W continues to say the right things (except for that elusive 'I love you'). And not in a calculated way. Just off hand comments during conversations that tell me she's planning on staying. So what does that tell me? Tells me that it could be a number of things that are holding her back. Could be continued contact with OM, in a 'how's it going' way. Could be her pride/ego with me. Could be pride/ego with EGF.

Whatever it is, I truly feel like she's figuring it out and will get there on her own time frame. Obviously not as fast as I'd like, but she will. Maybe this is God's way of teaching me patience, because he knows I was the most impatient person alive prior to this, and he's not done teaching me that lesson yet.

Anyway....lets say I confront now, just when she's figuring this out on her own and she breaks down and admits everything and and and....but it's not on her terms. But if she IS figuring it out and gets defensive because I've pushed. What then? I don't really have many options this minute. Can't separate without taking a bath on the house and disrupting S17's senior year in H.S. Company isn't transferring people due to the economy. Not a good option.

So if she's figuring it out on her own and I give her more time, isn't it better for US in the long run? Lets say I confront that I suspect she is still talking to OM and she isn't, but it's the other things that could be holding her back?
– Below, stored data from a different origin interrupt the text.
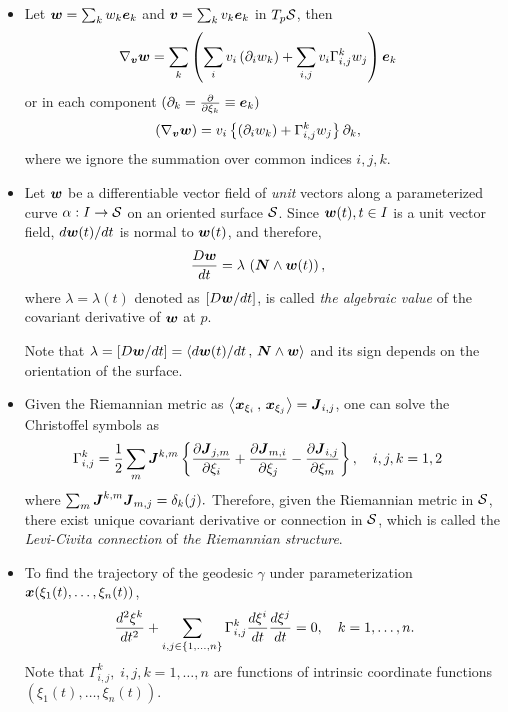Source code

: \documentclass[11pt]{article}
\begin{document}
\begin{itemize}
\item Let $\boldsymbol{w} = \sum_{k}w_{k}\boldsymbol{e}_{k}$ and $\boldsymbol{v} = \sum_{k}v_{k}\boldsymbol{e}_{k}$ in $T_{p}{\mathcal S}$, then 
\begin{align*}
\nabla_{\boldsymbol{v}}\boldsymbol{w} &=\sum_{k} \left( \sum_{i}v_{i}\left(\partial_{i}w_{k}\right) + \sum_{i,j}v_{i}\Gamma_{i,j}^{k}w_{j} \right)\boldsymbol{e}_{k}
\end{align*}
or in each component $(\partial_{k} = \frac{\partial }{ \partial \xi_{k}}\equiv \boldsymbol{e}_{k})$
\begin{align*}
(\nabla_{\boldsymbol{v}}\boldsymbol{w}) &= v_{i}\left\{\left(\partial_{i}w_{k}\right) + \Gamma_{i,j}^{k}w_{j}\right\}\partial_{k},
\end{align*}
where we ignore the summation over common indices $i,j,k$. \\




\item Let $\boldsymbol{w}$ be a differentiable vector field of \emph{unit} vectors along a parameterized curve $\alpha: I \rightarrow {\mathcal S}$ on an oriented surface ${\mathcal S}$. Since $\boldsymbol{w}(t), t\in I$ is a unit vector field, $d\boldsymbol{w}(t)/dt$ is normal to $\boldsymbol{w}(t)$, and therefore, 
\begin{align*}
\frac{D\boldsymbol{w}}{dt} &= \lambda\,\left(\boldsymbol{N} \wedge \boldsymbol{w}(t)\right),
\end{align*} 
where $\lambda = \lambda(t)$ denoted as $\left[D\boldsymbol{w}/dt\right]$, is called \emph{the algebraic value} of the covariant derivative of $\boldsymbol{w}$ at $p$.

Note that $\lambda = \left[D\boldsymbol{w}/dt\right] = \left\langle d\boldsymbol{w}(t)/dt\,,\, \boldsymbol{N} \wedge \boldsymbol{w} \right\rangle$ and its sign depends on the orientation of the surface. 



\item Given the Riemannian metric as $\left\langle \boldsymbol{x}_{\xi_{i}}\,,\, \boldsymbol{x}_{\xi_{j}} \right\rangle = \boldsymbol{J}_{i,j}$, one can solve the Christoffel symbols as 
\begin{align}
\Gamma_{i,j}^{k} &= \frac{1}{2}\sum_{m}\boldsymbol{J}^{k,m}\left\{\frac{\partial \boldsymbol{J}_{j,m}}{ \partial \xi_{i}}+ \frac{\partial \boldsymbol{J}_{m,i}}{ \partial \xi_{j}}  - \frac{\partial \boldsymbol{J}_{i,j}}{ \partial \xi_{m}}\right\}, \quad i,j,k=1,2 \label{eqn: Christoffel_metric_expr}
\end{align}
where $\sum_{m}\boldsymbol{J}^{k,m}\boldsymbol{J}_{m,j}=\delta_{k}(j).$
Therefore, given the Riemannian metric in ${\mathcal S}$, there exist unique covariant derivative or connection in ${\mathcal S}$, which is called the \emph{Levi-Civita connection} of \emph{the Riemannian structure}.  \\[10pt]

\item To find the trajectory of the geodesic $\gamma$ under parameterization $\boldsymbol{x}(\xi_{1}(t),\ldots, \xi_{n}(t))$, 
\begin{align}
\frac{d^{2} \xi^{k}}{dt^{2}} + \sum_{i,j \in \left\{1,\ldots,n\right\}}\Gamma_{i,j}^{k}\frac{d\xi^{i}}{dt}\frac{d\xi^{j}}{dt} = 0, \quad k=1,\ldots, n.\label{eqn: geo_diff_eqn_high}
\end{align}
Note that $\Gamma_{i,j}^{k},\; i,j,k=1,\ldots,n$ are functions of intrinsic coordinate functions $(\xi_{1}(t),\ldots, \xi_{n}(t)).$\\[10pt]


\end{itemize}
\end{document}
W moves out of 'their' building in a week and a half. I'm going to see if there's a change in her then. EGF is getting married this weekend and I don't suspect she'll stay working there much longer because the new victim lives another 1/2 hour further away from work and she's already talking about finding a new job closer to (new) home. W and I are going away for the weekend this weekend. First week of August, family vacation to Myrtle Beach. First week of Nov, W and I are going to Disney again.

Thing is, I think W knows what's holding her back and is dealing with it in her own way. Whether it's contact with OM or her pride/ego/guilt, who knows. But if she's dealing with it, which I see, then it's best in the long run, for us, for her to deal with it rather than me pushing her.

And come winter time, if we're still where we are, then S17 will be half way through his senior year and I'll make my decisions then.

Go ahead Pup, let me have it. But I know my W. And trust me, IF we're going to make it, she HAS to figure this out and deal with it her own way. Me pushing is the WRONG way, I think. And come winter, if we're still in the same spot, I'll be ready to move on, S17 will be in a better place, work will be in a better place and I'll be ready to go.

Oh, and one more thing that makes me think W is figuring it out. Friday night we were talking and she made a comment that EGF wants her to fly to Montana for her wedding this weekend. W told EGF, "I'm old enough to be your mother, it's not like I'm the maid of honor or something". Ah...EGF isn't what she used to be. Guess my not attacking her was the right move there.

Ok, I know this is rambling so go a head and ask if something doesn't make sense.

Thanks for listening.


Hope4us

Me - 49, W 49
S22 & S18
Dday 9/4/07
W claims NC 4/7/08
8/29/09 - Divorce Busted. Lots to work through, but we're going to make it.